Ia pun direkrut oleh tim akademi Augsburg ketika berusia 15 tahun. Namun, Tuchel gagal menembus tim utama Augsburg hingga terbuang ke Stuttgarter Kickers. Kariernya berakhir di SSV Ulm ketika masih berusia 25 tahun. Tuchel gantung sepatu lebih dini karena menderita cedera lutut parah.
Gagal menjadi pemain tidak membuat Tuchel patah arang untuk berkarier di dunia sepak bola profesional. Ia memilih meniti karier sebagai pelatih dari level terendah.
Ayah dari dua putri itu memulai karier kepelatihannya dengan menangani Stuttgart U-15, lalu promosi ke tim U-19. Ia mempersembahkan gelar Liga Jerman U-19 musim 2004-2005 bagi Stuttgart.
Setelah itu, Tuchel dikontrak oleh Augsburg sebagai Koordinator Tim Muda pada 2006, lalu menjadi Pelatih Augsburg II untuk musim 2007-2008. Pengalamannya itu membawa Mainz 05 mengontraknya sebagai pelatih kepala.
Kekayaan pengalaman itu membuat Tuchel menjadi salah satu juru taktik yang memiliki pakem sepak bola sendiri, seperti tiki-taka milik Pep Guardiola atau gegenpressing ciri khas Juergen Klopp.

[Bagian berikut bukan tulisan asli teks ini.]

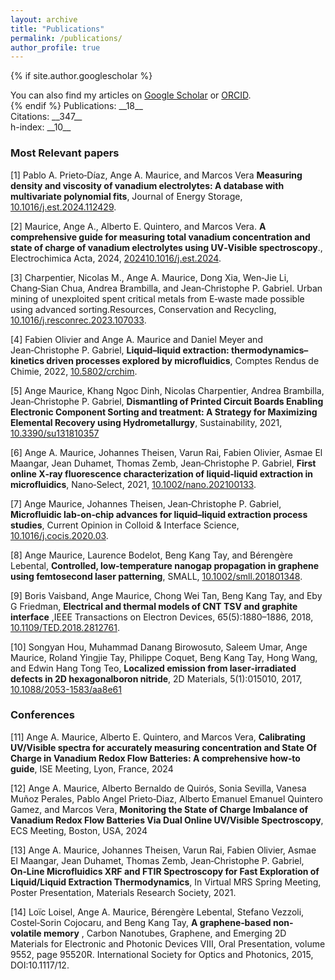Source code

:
 ```yaml
---
layout: archive
title: "Publications"
permalink: /publications/
author_profile: true
---
```

{% if site.author.googlescholar %}
  <div class="wordwrap">You can also find my articles on <a href="{{site.author.googlescholar}}">Google Scholar</a> or <a href="{{site.author.orcid}}">ORCID</a>.</div>
{% endif %}
Publications: __18__<br>
Citations: __347__<br>
h-index: __10__

### Most Relevant papers
[1] Pablo A. Prieto‑Díaz, Ange A. Maurice, and Marcos Vera __Measuring density and viscosity of vanadium electrolytes: A database with
multivariate polynomial fits__, Journal of Energy Storage, [10.1016/j.est.2024.112429](https://doi.org/10.1016/j.est.2024.112429).

[2] Maurice, Ange A., Alberto E. Quintero, and Marcos Vera. __A comprehensive guide for measuring total vanadium concentration and
state of charge of vanadium electrolytes using UV‑Visible spectroscopy__., Electrochimica Acta, 2024, [202410.1016/j.est.2024](https://doi.org/10.1016/j.electacta.2024.144003).

[3] Charpentier, Nicolas M., Ange A. Maurice, Dong Xia, Wen‑Jie Li, Chang‑Sian Chua, Andrea Brambilla, and Jean‑Christophe P. Gabriel.
Urban mining of unexploited spent critical metals from E‑waste made possible using advanced sorting.Resources, Conservation
and Recycling, [10.1016/j.resconrec.2023.107033](https://doi.org/10.1016/j.resconrec.2023.107033).


[4] Fabien Olivier and Ange A. Maurice and Daniel Meyer and Jean‑Christophe P. Gabriel, __Liquid–liquid extraction: thermodynamics–
kinetics driven processes explored by microfluidics__, Comptes Rendus de Chimie, 2022, [10.5802/crchim](https://doi.org/10.5802/crchim).

[5] Ange Maurice, Khang Ngoc Dinh, Nicolas Charpentier, Andrea Brambilla, Jean‑Christophe P. Gabriel, __Dismantling of Printed Circuit
Boards Enabling Electronic Component Sorting and treatment: A Strategy for Maximizing Elemental Recovery using Hydrometallurgy__, Sustainability, 2021, [10.3390/su131810357](https://doi.org/10.3390/su131810357)

[6] Ange A. Maurice, Johannes Theisen, Varun Rai, Fabien Olivier, Asmae El Maangar, Jean Duhamet, Thomas Zemb, Jean‑Christophe
P. Gabriel, __First online X‑ray fluorescence characterization of liquid‑liquid extraction in microfluidics__, Nano‑Select, 2021, [10.1002/nano.202100133](https://doi.org/10.1002/nano.202100133).

[7] Ange Maurice, Johannes Theisen, Jean‑Christophe P. Gabriel, __Microfluidic lab‑on‑chip advances for liquid–liquid extraction process
studies__, Current Opinion in Colloid & Interface Science, [10.1016/j.cocis.2020.03](https://doi.org/10.1016/j.cocis.2020.03.001).

[8] Ange Maurice, Laurence Bodelot, Beng Kang Tay, and Bérengère Lebental, __Controlled, low‑temperature nanogap propagation in
graphene using femtosecond laser patterning__, SMALL, [10.1002/smll.201801348](https://doi.org/10.1002/smll.201801348).

[9] Boris Vaisband, Ange Maurice, Chong Wei Tan, Beng Kang Tay, and Eby G Friedman, __Electrical and thermal models of CNT TSV and
graphite interface__ ,IEEE Transactions on Electron Devices, 65(5):1880–1886, 2018, [10.1109/TED.2018.2812761](https://doi.org/10.1109/TED.2018.2812761).

[10] Songyan Hou, Muhammad Danang Birowosuto, Saleem Umar, Ange Maurice, Roland Yingjie Tay, Philippe Coquet, Beng Kang Tay, Hong
Wang, and Edwin Hang Tong Teo, __Localized emission from laser‑irradiated defects in 2D hexagonalboron nitride__, 2D Materials,
5(1):015010, 2017, [10.1088/2053-1583/aa8e61](https://doi.org/10.1088/2053‑1583/aa8e61)

### Conferences

[11] Ange A. Maurice, Alberto E. Quintero, and Marcos Vera, __Calibrating UV/Visible spectra for accurately measuring concentration and
State Of Charge in Vanadium Redox Flow Batteries: A comprehensive how‑to guide__, ISE Meeting, Lyon, France, 2024

[12] Ange A. Maurice, Alberto Bernaldo de Quirós, Sonia Sevilla, Vanesa Muñoz Perales, Pablo Angel Prieto‑Diaz, Alberto Emanuel Emanuel
Quintero Gamez, and Marcos Vera, __Monitoring the State of Charge Imbalance of Vanadium Redox Flow Batteries Via Dual Online
UV/Visible Spectroscopy__, ECS Meeting, Boston, USA, 2024

[13] Ange A. Maurice, Johannes Theisen, Varun Rai, Fabien Olivier, Asmae El Maangar, Jean Duhamet, Thomas Zemb, Jean‑Christophe P.
Gabriel, __On‑Line Microfluidics XRF and FTIR Spectroscopy for Fast Exploration of Liquid/Liquid Extraction Thermodynamics__, In
Virtual MRS Spring Meeting, Poster Presentation, Materials Research Society, 2021.

[14] Loïc Loisel, Ange A. Maurice, Bérengère Lebental, Stefano Vezzoli, Costel‑Sorin Cojocaru, and Beng Kang Tay, __A graphene‑based non‑
volatile memory__ , Carbon Nanotubes, Graphene, and Emerging 2D Materials for Electronic and Photonic Devices VIII, Oral Presentation,
volume 9552, page 95520R. International Society for Optics and Photonics, 2015, DOI:10.1117/12.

”Tuchel sangat kreatif, salah satu dari sedikit manajer yang membuat saya termotivasi menjadi manajer lebih baik. Sejak di Mainz, saya selau menikmati permainan dan pendekatan timnya yang khas,” ucap Guardiola dikutip Independent.
Tuchel telah membuktikan tidak ada hal yang instan untuk meraih prestasi di sepak bola. Konsistensi dan keteguhan untuk selalu menghadirkan kesempurnaan menjadi bekal Tuchel untuk menjaga dominasi bersama Chelsea.
Thomas Tuchel
Lahir: Krumbach, Jerman, 29 Agustus 1973
Klub: Chelsea
Prestasi di klub:
- Bersama Borussia Dortmund: Piala Liga Jerman (1 kali)
- Bersama PSG: Liga Perancis (2), Piala Perancis (1), Piala Liga Perancis (1), Piala Super Perancis (2)
- Bersama Chelsea: Liga Champions (1), Piala Super Eropa (1), Piala Dunia Antarklub (1)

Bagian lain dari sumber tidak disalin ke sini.